過去の法話

4人の妻

滋賀県 宗清寺住職 上田了禅 老師

「四人の妻を持った男」のお話です。
その男は第一夫人のことを片時も離さず、暑いといえば服を脱がせてやり寒いといえば着せてやり、暑さ寒さの苦労知らずで可愛がりました。

第二夫人に対してはそばにやってくるとニコニコしますが、そばを離れると怒りっぽくなるのでした。

第三夫人との仲は、近くに来ると手を固く握りしめ、別れる時は見えなくなるまで手を振り合う間柄でした。

この三人の夫人に比べ、第四夫人は常にそばにいるけれども、優しく言葉を掛けてやるようなことも、まったくありませんでした。

ある時、急にこの男が遠い国へ長旅に出ることになりました。各夫人に同行してくれるよう、愛する順に声を掛けて誘いました。
第一夫人には「あなたと一緒の旅はご遠慮申し上げます」とあっさり断られました。

第二夫人はと云えば「第一夫人が同行したくないという旅に、第二夫人という立場上、ご一緒するわけにはいきません」とノーの返事。

第三夫人にも声を掛けると「あなたの御旅立ちを村はずれまでお見送りいたしますが、一緒の旅はごめんです」と断られました。
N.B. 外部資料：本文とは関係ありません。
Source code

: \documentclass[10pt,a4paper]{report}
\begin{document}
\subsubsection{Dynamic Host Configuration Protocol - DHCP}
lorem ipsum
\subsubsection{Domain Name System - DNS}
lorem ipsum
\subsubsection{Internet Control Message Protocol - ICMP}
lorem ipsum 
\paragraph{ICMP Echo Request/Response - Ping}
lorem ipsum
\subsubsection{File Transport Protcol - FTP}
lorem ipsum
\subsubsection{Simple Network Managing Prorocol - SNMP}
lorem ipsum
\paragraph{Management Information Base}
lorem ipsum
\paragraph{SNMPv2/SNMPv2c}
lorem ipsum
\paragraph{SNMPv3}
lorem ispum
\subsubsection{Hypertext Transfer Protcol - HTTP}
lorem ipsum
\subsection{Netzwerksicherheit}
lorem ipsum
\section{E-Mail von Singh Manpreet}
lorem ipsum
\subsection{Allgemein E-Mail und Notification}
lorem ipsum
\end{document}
最後に、普段は声も掛けない第四夫人を誘ってみましたら、「私で良ければどうぞあなたの旅に連れて行ってください」と快い返事でした。結局その男は第四夫人とだけ長旅に出たというのです。  

これはたとえ話です。
「長旅」とは「よみ黄泉への旅路」あの世への旅立ちであります。
第一夫人とは私たちの身体。第二夫人とは財産。第三夫人とは「親戚縁者・友人」であります。そして付き従った第四夫人とは私たちの「行い」だったのです。

あの世への旅には「身体」「財産」「親戚縁者・友人」などは共について来てくれません。付き従うのは「自らの行為」だけなのです。

道元禅師のお言葉にも「ただ独り黄泉におもむ趣くのみなり」とあります。普段思ってもみない日々の「自らの行為」をこの機会に見直してみてはいかがでしょうか。そして、「身体」「財産」「親戚縁者・友人・家族」への接し方が間違っていないか点検して見ようではありませんか。